WHAT TO PRODUCE.
Retype every line from the start of the data down to and including the line with "It is immediate". Skip the pictures.

(DATA UNDER STUDY Opens)

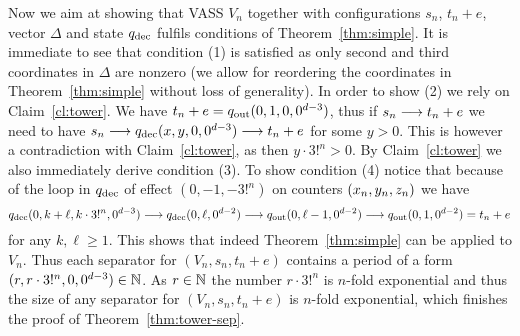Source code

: Now we aim at showing that VASS $V_n$ together with configurations $s_n$, $t_n+e$,
vector $\Delta$ and state $q_{\textup{dec}}$ fulfils conditions of Theorem~\ref{thm:simple}.
It is immediate to see that condition (1) is satisfied as only second and third coordinates in $\Delta$ are nonzero
(we allow for reordering the coordinates in Theorem~\ref{thm:simple} without loss of generality).
In order to show (2) we rely on Claim~\ref{cl:tower}. We have $t_n + e = q_{\textup{out}}(0, 1, 0, 0^{d-3})$,
thus if $s_n \longrightarrow t_n + e$ we need to have $s_n \longrightarrow q_{\textup{dec}}(x, y, 0, 0^{d-3}) \longrightarrow t_n + e$
for some $y > 0$. This is however a contradiction with Claim~\ref{cl:tower}, as then $y \cdot 3!^n > 0$.
By Claim~\ref{cl:tower} we also immediately derive condition (3). To show condition (4) notice
that because of the loop in $q_{\textup{dec}}$ of effect $(0, -1, -3!^n)$ on counters $(x_n, y_n, z_n)$
we have
\[
q_{\textup{dec}}(0, k+\ell, k \cdot 3!^n, 0^{d-3}) \longrightarrow q_{\textup{dec}}(0, \ell, 0^{d-2}) \longrightarrow q_{\textup{out}}(0, \ell-1, 0^{d-2})
\longrightarrow q_{\textup{out}}(0, 1, 0^{d-2}) = t_n + e 
\]
for any $k, \ell \geq 1$. This shows that indeed Theorem~\ref{thm:simple} can be applied to $V_n$.
Thus each separator for $(V_n, s_n, t_n + e)$ contains a period of a form $(r, r \cdot 3!^n, 0, 0^{d-3}) \in \mathbb{N}$.
As $r \in \mathbb{N}$ the number $r \cdot 3!^n$ is $n$-fold exponential and thus the size of any separator for $(V_n, s_n, t_n+e)$
is $n$-fold exponential, which finishes the proof of Theorem~\ref{thm:tower-sep}.

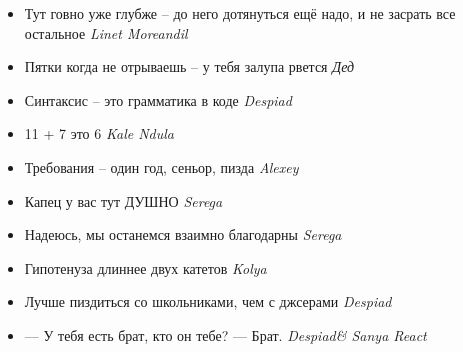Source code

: \documentclass[11pt]{book}
\newcommand{\entry}[2] {\large{\textmd{#1}} \textemdash \small{\emph{#2}}}
\newcommand{\kn}{Kale Ndula}
\newcommand{\lm}{Linet Moreandil}
\newcommand{\dd}{Despiad}
\newcommand{\al}{Alexey}
\newcommand{\se}{Serega}
\newcommand{\nb}{Kolya}
\begin{document}
\begin{itemize}[leftmargin=0cm]
\item \entry{Тут говно уже глубже -- до него дотянуться ещё надо, и не засрать все остальное}{\lm}
\item \entry{Пятки когда не отрываешь -- у тебя залупа рвется}{Дед}
\item \entry{Синтаксис -- это грамматика в коде}{\dd}
\item \entry{11 + 7 это 6}{\kn}
\item \entry{Требования -- один год, сеньор, пизда}{\al}
\item \entry{Капец у вас тут ДУШНО}{\se}
\item \entry{Надеюсь, мы останемся взаимно благодарны}{\se}
\item \entry{Гипотенуза длиннее двух катетов}{\nb}
\item \entry{Лучше пиздиться со школьниками, чем с джсерами}{\dd}
\item \entry{--- У тебя есть брат, кто он тебе? --- Брат.}{\dd \& Sanya React}

\end{itemize}
\end{document}
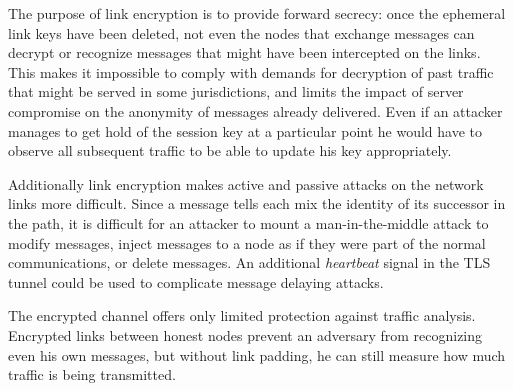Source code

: \documentclass[times,10pt,twocolumn]{article}
\begin{document}
%

The purpose of link encryption is to provide forward secrecy: 
once the ephemeral link keys have been deleted, not even the
nodes that exchange messages can decrypt or recognize messages
that might have been intercepted on the links. This makes it
impossible to comply with demands for decryption of past traffic 
that might be served in
some jurisdictions, and limits the impact of server compromise on the
anonymity 
of messages already delivered.
Even if an
attacker manages to get hold of the session key at a particular point
he would have to observe all subsequent traffic to be able to update
his key appropriately.

Additionally link encryption makes active and passive attacks on the
network links more difficult. Since a message tells each mix the identity
of its successor in the path, it is difficult for an attacker to
mount a man-in-the-middle attack to modify messages, inject messages
to a node as if they were part of the normal communications, or delete
messages.  An additional \emph{heartbeat} signal in the TLS tunnel
could be used to complicate message delaying attacks.

The encrypted channel offers only limited protection against traffic
analysis. Encrypted links between honest nodes prevent an adversary
from recognizing even his own messages, but without link padding, he
can still measure how much traffic is being transmitted.
\end{document}

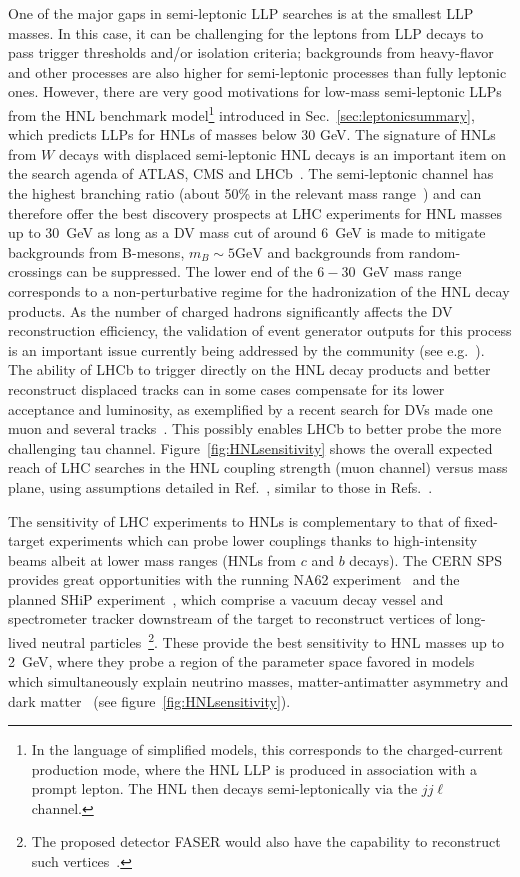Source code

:One of the major gaps in semi-leptonic LLP searches is at the smallest LLP masses. In this case, it can be challenging for the leptons from LLP decays to pass trigger thresholds and/or isolation criteria; backgrounds from heavy-flavor and other processes are also higher for semi-leptonic processes than fully leptonic ones. However, there are very good motivations for low-mass semi-leptonic LLPs from the HNL benchmark model\footnote{In the language of simplified models, this corresponds to the charged-current production mode, where the HNL LLP is produced in association with a prompt lepton. The HNL then decays semi-leptonically via the $jj\ell$ channel.} introduced in Sec.~\ref{sec:leptonicsummary}, which predicts LLPs for HNLs of masses below 30 GeV. The signature of HNLs from $W$ decays with displaced semi-leptonic HNL decays is an important item on the search agenda of ATLAS, CMS and LHCb~\cite{Helo2014,Izaguirre2015,Mermod2017,Antusch2017,Nemevsek:2018bbt,Cottin:2018kmq}. The semi-leptonic channel has the highest branching ratio (about 50\% in the relevant mass range~\cite{Gronau1984}) and can therefore offer the best discovery prospects at LHC experiments for HNL masses up to 30~GeV as long as a DV mass cut of around 6~GeV is made to mitigate backgrounds from B-mesons, $m_B \sim 5 \mbox{GeV}$ and backgrounds from random-crossings can be suppressed. The lower end of the $6-30$~GeV mass range corresponds to a non-perturbative regime for the hadronization of the HNL decay products. As the number of charged hadrons significantly affects the DV reconstruction efficiency, the validation of event generator outputs for this process is an important issue currently being addressed by the community (see e.g.~\cite{Cottin:2018kmq}). The ability of LHCb to trigger directly on the HNL decay products and better reconstruct displaced tracks can in some cases compensate for its lower acceptance and luminosity, as exemplified by a recent search for DVs made one muon and several tracks~\cite{LHCb2017,Antusch2017}. This possibly enables LHCb to better probe the more challenging tau channel. Figure~\ref{fig:HNLsensitivity} shows the overall expected reach of LHC searches in the HNL coupling strength (muon channel) versus mass plane, using assumptions detailed in Ref.~\cite{Mermod2017}, similar to those in Refs.~\cite{Helo2014,Izaguirre2015}. 

The sensitivity of LHC experiments to HNLs is complementary to that of fixed-target experiments which can probe lower couplings thanks to high-intensity beams albeit at lower mass ranges (HNLs from $c$ and $b$ decays). The CERN SPS provides great opportunities with the running NA62 experiment~\cite{NA622017a} and the planned SHiP experiment~\cite{SHiP2015}, which comprise a vacuum decay vessel and spectrometer tracker downstream of the target to reconstruct vertices of long-lived neutral particles~\footnote{The proposed detector FASER would also have the capability to reconstruct such vertices~\cite{Kling:2018wct}.}. These provide the best sensitivity to HNL masses up to 2~GeV, where they probe a region of the parameter space favored in models which simultaneously explain neutrino masses, matter-antimatter asymmetry and dark matter~\cite{Asaka2005b,Canetti2013b,Mermod2017b,Drewes:2017zyw} (see figure~\ref{fig:HNLsensitivity}).


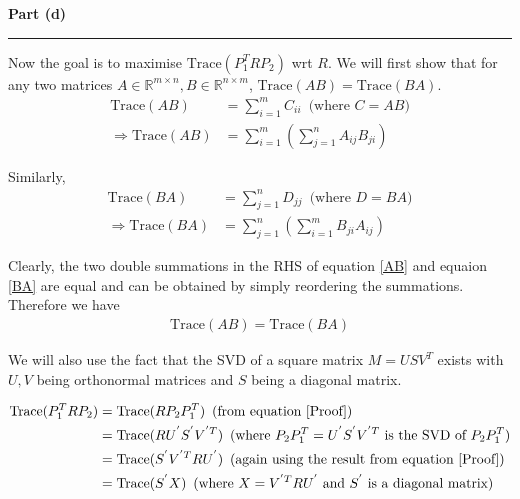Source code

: \documentclass[a4paper,14pt]{article}
\newenvironment{solution}[2][]{%
    \begin{mdframed}[linecolor=blue!70!black, linewidth=2pt, roundcorner=10pt, backgroundcolor=yellow!10!white, skipabove=12pt, skipbelow=12pt]%
        \textbf{\large #2}
        \par\noindent\rule{\textwidth}{0.4pt}
}{
    \end{mdframed}
}
\begin{document}
\begin{solution}{Part (d)}
  Now the goal is to maximise $\text{Trace}(P_{1}^{T}RP_{2})$ wrt $R$.
    We will first show that for any two matrices $A \in \mathbb{R}^{m \times n},B \in \mathbb{R}^{n \times m}$, 
    $\text{Trace}(AB) = \text{Trace}(BA)$.
    \begin{align}
      \text{Trace}(AB) &= \sum\limits_{i = 1}^{m} C_{ii} \, \text{ (where $C = AB$)} \nonumber \\
      \Rightarrow \label{AB} \text{Trace}(AB) &= \sum\limits_{i = 1}^{m} \left(\sum\limits_{j = 1}^{n} A_{ij} B_{ji}\right) 
    \end{align}

    Similarly, 
    \begin{align}
      \text{Trace}(BA) &= \sum\limits_{j = 1}^{n} D_{jj} \, \text{ (where $D = BA$)} \nonumber\\
      \Rightarrow \label{BA}  \text{Trace}(BA) &= \sum\limits_{j = 1}^{n} \left( \sum\limits_{i = 1}^{m} B_{ji} A_{ij}\right)
    \end{align}

    Clearly, the two double summations in the RHS of equation \@\ref{AB} and equaion \@\ref{BA} are equal
    and can be obtained by simply reordering the summations. Therefore we have 
    \begin{align}
      \label{Proof}\text{Trace}(AB) = \text{Trace}(BA)
    \end{align}

    We will also use the fact that the SVD of a square matrix $M = USV^{T}$ exists with $U,V$ being orthonormal matrices 
    and $S$ being a diagonal matrix.

    \begin{align*}
      \text{Trace}(P_{1}^{T}RP_{2}) &= \text{Trace}(RP_{2}P_{1}^{T}) \, \text{ (from equation \@\ref{Proof})} \\
                                    &= \text{Trace}(R U^{'} S^{'} V^{'T}) \, \text{ (where $P_{2}P_{1}^{T} = U^{'} S^{'} V^{'T}$ is the SVD of $P_{2}P_{1}^{T}$)} \\
                                    &= \text{Trace}(S^{'} V^{'T} R U^{'}) \, \text{ (again using the result from equation \@\ref{Proof})} \\
                                    &= \text{Trace}(S^{'} X) \, \text{ (where $X = V^{'T} R U^{'}$ and $S^{'}$ is a diagonal matrix)}
    \end{align*}
\end{solution}
\end{document}
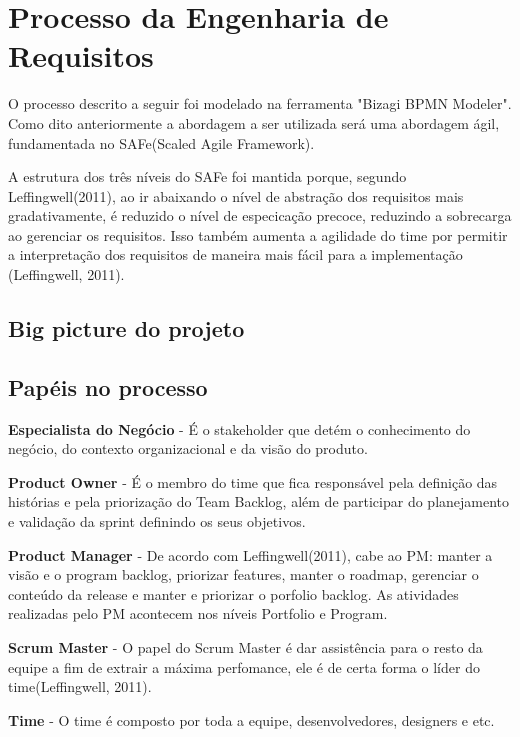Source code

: \chapter[Processo da Engenharia de Requisitos]{Processo da Engenharia de Requisitos}
O processo descrito a seguir foi modelado na ferramenta "Bizagi BPMN Modeler". Como dito anteriormente a abordagem a ser utilizada será uma abordagem ágil, fundamentada no SAFe(Scaled Agile Framework).

A estrutura dos três níveis do SAFe foi mantida porque, segundo Leffingwell(2011), ao ir abaixando o nível de abstração dos requisitos mais gradativamente, é reduzido o nível de especicação precoce, reduzindo a sobrecarga ao gerenciar os requisitos. Isso também aumenta a agilidade do time por permitir a interpretação dos requisitos de maneira mais fácil para a implementação (Leffingwell, 2011).
\section{Big picture do projeto}
\section{Papéis no processo}
\item \textbf{Especialista do Negócio} - É o stakeholder que detém o conhecimento do negócio, do contexto organizacional e da visão do produto.	
\item \textbf{Product Owner} - É o membro do time que fica responsável pela definição das histórias e pela priorização do Team Backlog, além de participar do planejamento e validação da sprint definindo os seus objetivos.
\item \textbf{Product Manager} - De acordo com Leffingwell(2011), cabe ao PM: manter a visão e o program backlog, priorizar features, manter o roadmap, gerenciar o conteúdo da release e manter e priorizar o porfolio backlog. As atividades realizadas pelo PM acontecem nos níveis Portfolio e Program.
\item \textbf{Scrum Master} - O papel do Scrum Master é dar assistência para o resto da equipe a fim de extrair a máxima perfomance, ele é de certa forma o líder do time(Leffingwell, 2011).
\item \textbf{Time} - O time é composto por toda a equipe, desenvolvedores, designers e etc.
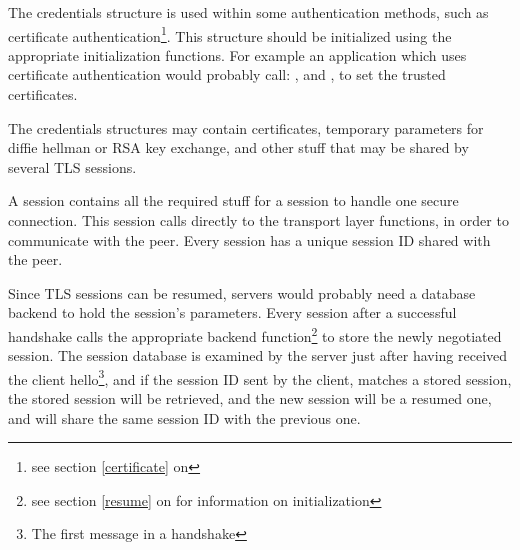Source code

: \par
The credentials structure is used within some authentication methods,
such as certificate authentication\footnote{see section \ref{certificate} on \pageref{certificate}}.
This structure should be initialized using the appropriate initialization
functions. For example an application which uses certificate authentication
would probably call: 
,
and
,
to set the trusted certificates.

\par The credentials structures may contain certificates, temporary parameters for
diffie hellman or RSA key exchange, and other stuff that may be shared
by several TLS sessions.

\par A \gnutls{} session contains all the required stuff for a
session to handle one secure connection. This session calls directly
to the transport layer functions, in order to communicate with the peer.
Every session has a unique session ID shared with the peer.

\par
Since TLS sessions can be resumed, servers would probably need a database
backend to hold the session's parameters. Every \gnutls{} session after
a successful handshake calls the appropriate backend function\footnote{see section \ref{resume}
on \pageref{resume} for information on initialization} to store the
newly negotiated session. The session database is examined by the server
just after having received the client hello\footnote{The first message
in a \tls{} handshake}, and if the session ID sent by the client,
matches a stored session, the stored session will be retrieved, and the
new session will be a resumed one, and will share the same session ID
with the previous one.




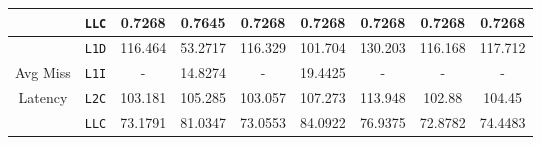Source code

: \documentclass[11pt, swedish, openany]{book}
\begin{document}
\begin{table}[H]
\begin{tabular}{||c|c||c||c|c||c|c||c|c||}
                                            & \texttt{LLC} & 0.7268                    & 0.7645   & 0.7268      & 0.7268   & 0.7268   & 0.7268   & 0.7268   \\
        \hline
                                            & \texttt{L1D} & 116.464                   & 53.2717  & 116.329     & 101.704  & 130.203  & 116.168  & 117.712  \\
        Avg Miss                            & \texttt{L1I} & -                         & 14.8274  & -           & 19.4425  & -        & -        & -        \\
        Latency                             & \texttt{L2C} & 103.181                   & 105.285  & 103.057     & 107.273  & 113.948  & 102.88   & 104.45   \\
                                            & \texttt{LLC} & 73.1791                   & 81.0347  & 73.0553     & 84.0922  & 76.9375  & 72.8782  & 74.4483  \\
        \hline
    \end{tabular}
\end{table}
\end{document}
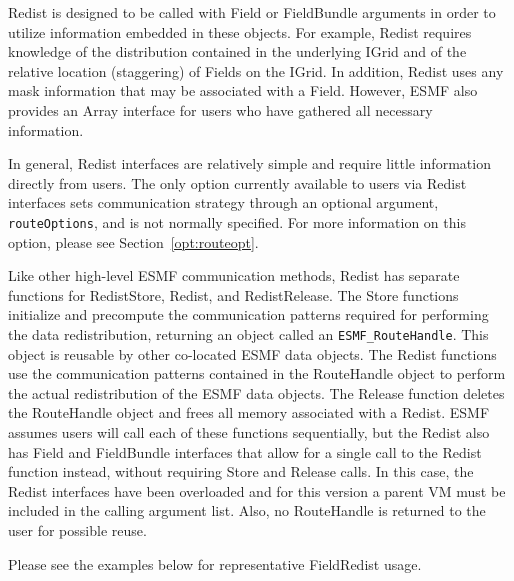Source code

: Redist is designed to be called with Field or FieldBundle arguments in order to
utilize information embedded in these objects.  For example, Redist requires
knowledge of the distribution contained in the underlying IGrid and of the
relative location (staggering) of Fields on the IGrid.  In addition, Redist uses
any mask information that may be associated with a Field.  However, ESMF also
provides an Array interface for users who have gathered all necessary
information.

In general, Redist interfaces are relatively simple and require little
information directly from users.  The only option currently available to users
via Redist interfaces sets communication strategy through an optional argument,
{\tt routeOptions}, and is not normally specified.  For more information on
this option, please see Section~\ref{opt:routeopt}.

Like other high-level ESMF communication methods, Redist has separate
functions for RedistStore, Redist, and RedistRelease.  The Store functions
initialize and precompute the communication patterns required for performing
the data redistribution, returning an object called an {\tt ESMF\_RouteHandle}.
This object is reusable by other co-located ESMF data objects.
The Redist functions use the communication patterns contained in the RouteHandle
object to perform the actual redistribution of the ESMF data objects.  The
Release function deletes the RouteHandle object and frees all memory associated
with a Redist.  ESMF assumes users will call each of these functions
sequentially, but the Redist also has Field and FieldBundle interfaces that allow for
a single call to the Redist function instead, without requiring Store and
Release calls.  In this case, the Redist interfaces have been overloaded and
for this version a parent VM must be included in the calling argument list.
Also, no RouteHandle is returned to the user for possible reuse.

Please see the examples below for representative FieldRedist usage.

(DATA UNDER STUDY Closes)

RESPONSE BELOW.
Source code

: Now we aim at showing that VASS $V_n$ together with configurations $s_n$, $t_n+e$,
vector $\Delta$ and state $q_{\textup{dec}}$ fulfils conditions of Theorem~\ref{thm:simple}.
It is immediate to see that condition (1) is satisfied as only second and third coordinates in $\Delta$ are nonzero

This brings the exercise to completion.